Estas confusiones conceptuales se amplificaron en los años
sesenta, cuando el despegue del cine underground en Estados Unidos quiso
reanudar las experiencias y los discursos generados en las vanguardias europeas
de los años veinte, que habían tenido poco arraigo en aquel país, si se
exceptúan los trabajos tardosurrealistas de Maya Deren en los años cuarenta y la
rareza que supuso el reencuentro de cinco exiliados (Richter, Léger, Duchamp,
Max Ernst y Man Ray) en Dreams that Money Can Buy (1944-47), un film que he comentado en
otro lugar. Aparte de los recién citados, la obra
de Jean Cocteau -satanizada por los surrealistas ortodoxos- fue muy influyente
en el underground norteamericano, como ha reconocido Kenneth Anger, por
ejemplo, autor de una obra de nítida coloración homosexual. El caso de Andy
Warhol y de su factory demostró que esta producción periférica podía escapar a
la exhibición en catacumbas para iniciados, convertirse en una rentable moda
cultural -amplificada por cierta prensa especializada- y hasta generar un
star-system propio, lo que parece una contradicción ontológica. En España
tuvimos en los años sesenta un ejemplo local de esta voluntad de ruptura
colectiva con la Escuela de Barcelona que, además de la trayectoria muy
diferenciada de cada uno de sus miembros, no invocó raíces en ningún movimiento
vanguardista específico del pasado. Su destino, no hace falta recordarlo,
no fue tan exitoso como el de Andy Warhol y sus amigos.
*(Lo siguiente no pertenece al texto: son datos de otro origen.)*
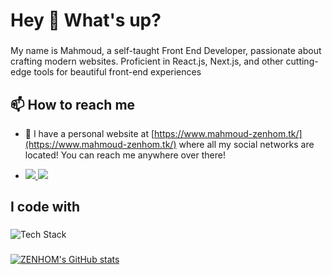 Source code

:<h1 align="left">Hey 👋 What's up?</h1>

###

<p align="left">My name is Mahmoud, a self-taught Front End Developer, passionate about crafting modern websites. Proficient in React.js, Next.js, and other cutting-edge tools for beautiful front-end experiences</p>


<h2 align="left">📫 How to reach me</h2>

- 🔗 I have a personal website at [https://www.mahmoud-zenhom.tk/](https://www.mahmoud-zenhom.tk/) where all my social networks are located! You can reach me anywhere over there!

- <div align="left">
  <a href="https://www.linkedin.com/in/mahmoud-zenhom/" target="_blank">
    <img src="https://img.shields.io/badge/LinkedIn-0077B5?style=for-the-badge&logo=linkedin&logoColor=0e76a8&color=white">
  </a>
  <a href="https://twitter.com/MAD_ZENHOM" target="_blank">
     <img src="https://img.shields.io/badge/Twitter-1DA1F2?style=for-the-badge&logo=twitter&logoColor=white">   
  </a>
</div>

###

<h2 align="left">I code with</h2>

###

<img src="https://skillicons.dev/icons?i=ts,js,react,html,css,nextjs,gatsby,tailwind,git,materialui,sass,postman,redux&perline=6" alt="Tech Stack" />

###
[![ZENHOM's GitHub stats](https://github-readme-stats.vercel.app/api?username=m-zenhom)](https://github.com/anuraghazra/github-readme-stats)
De manera que si las vanguardias históricas estaban sujetas a
una cierta adscripción canónica en relación con unos modelos anteriores y
exteriores a su formulación cinematográfica, en las vanguardias de los años
sesenta se prescindió olímpicamente de estas filiaciones matriciales, aunque no
tardaron en aparecer otras tendencias y denominaciones nuevas, como la closed
eye vision (traducida
a veces como “visión interior") de Stan Brakhage, el “cine
estructural" o la corriente “conceptual", que se manifestaría sobre
todo en el campo del videoarte, una nueva rama (electrónica) de la maraña
vanguardista audiovisual, que demostraba la coexistencia de una pluralidad de
dialectos artísticos en su seno.
Por
otra parte, la contaminación producida por las experiencias vanguardistas fue
evidente en muchos cineastas del cine dominante (el mainstream cinema) desde los
años sesenta, con ejemplos tan obvios como Jean-Luc Godard, el citado Alain
Resnais o Dusan Makavejev. En líneas generales, algunos cineastas de los
“nuevos cines" que estallaron en los años sesenta en el mundo fueron
receptivos a las irradiaciones vanguardistas, como demostraron las obras de
Glauber Rocha o Alexander Kluge.
Todavía hay que añadir a esta somera exposición que el cine de
vanguardia puede ser analizado desde dos puntos de vista científicamente
legítimos y no necesariamente coincidentes: puede ser considerado como
categoría estética o como corriente histórica, es decir, como objeto cultural o
como tendencia orgánica colectiva. Desde una perspectiva afín a la semiótica,
es posible postular que los dos polos de focalización de las prácticas vanguardistas
radicaron en el plano del significante, plasmado en la exploración técnica y
formal fuera de los códigos y convenciones establecidas, o en el plano del
significado, como propuesta de subversión ideológica. Pero con frecuencia ambas
aspiraciones aparecieron asociadas, pues la transgresión estética o formal en
el plano del significante era a veces consecuencia derivada de la novedad
ideológica radical del segundo, como en los casos notorios del dadaísmo, del
surrealismo y del constructivismo soviético. En estos casos, una ideología
revolucionaria, que pretendía cambiar la realidad social, modelizaba unas
formas que rompían violentamente con la tradición estética. Pero no era este el
caso del cubismo, del suprematismo, del fauvismo y del orfismo, por ejemplo.
Esta caracterización también resulta bastante aplicable al cine, aunque con
matices, y entre las películas que más explícitamente aspiraron a una
“intervención social" radical figuraron L’age d’or, de
Buñuel -que, efectivamente, fue prohibida por las autoridades francesas-, y
algunas obras de Dziga Vertov. Pero este no era el caso, obviamente, de las de
Man Ray, Fernand Léger o Marcel Duchamp.